### PROBLEM
Check each line of the listing below for the word "Spanish" and say how many lines have it. Nothing else should be written.

+ + + + +

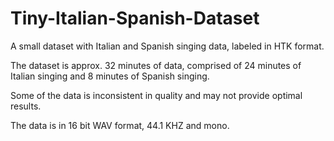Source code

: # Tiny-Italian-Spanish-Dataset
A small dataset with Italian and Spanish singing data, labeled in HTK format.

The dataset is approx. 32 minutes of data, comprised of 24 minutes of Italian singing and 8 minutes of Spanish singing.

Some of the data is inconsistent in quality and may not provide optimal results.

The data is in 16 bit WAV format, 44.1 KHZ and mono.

+ + + + +

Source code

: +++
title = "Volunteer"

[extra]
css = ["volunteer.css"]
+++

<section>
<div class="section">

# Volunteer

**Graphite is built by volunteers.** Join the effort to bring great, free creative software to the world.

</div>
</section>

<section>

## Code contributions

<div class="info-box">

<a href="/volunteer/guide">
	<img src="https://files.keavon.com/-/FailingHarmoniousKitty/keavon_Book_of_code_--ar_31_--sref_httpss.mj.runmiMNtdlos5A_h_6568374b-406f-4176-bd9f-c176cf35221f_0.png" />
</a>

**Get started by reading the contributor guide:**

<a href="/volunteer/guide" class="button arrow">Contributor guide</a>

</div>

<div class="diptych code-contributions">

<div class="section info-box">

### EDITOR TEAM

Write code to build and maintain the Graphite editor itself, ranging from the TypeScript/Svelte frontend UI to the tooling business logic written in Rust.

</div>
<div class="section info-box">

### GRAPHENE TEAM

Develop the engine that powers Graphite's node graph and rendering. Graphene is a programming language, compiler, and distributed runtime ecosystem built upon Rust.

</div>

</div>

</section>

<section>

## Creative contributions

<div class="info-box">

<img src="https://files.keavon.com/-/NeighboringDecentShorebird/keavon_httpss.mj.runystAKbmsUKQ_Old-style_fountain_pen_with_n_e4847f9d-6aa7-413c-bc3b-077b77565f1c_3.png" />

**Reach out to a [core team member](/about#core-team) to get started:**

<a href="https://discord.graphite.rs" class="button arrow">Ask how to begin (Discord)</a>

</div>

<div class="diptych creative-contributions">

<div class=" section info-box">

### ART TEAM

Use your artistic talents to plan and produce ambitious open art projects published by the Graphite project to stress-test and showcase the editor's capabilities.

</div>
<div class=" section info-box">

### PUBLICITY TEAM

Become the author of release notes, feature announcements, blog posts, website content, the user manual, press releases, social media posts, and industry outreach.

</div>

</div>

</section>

+ + + + +

### FINISHED EXERCISE
3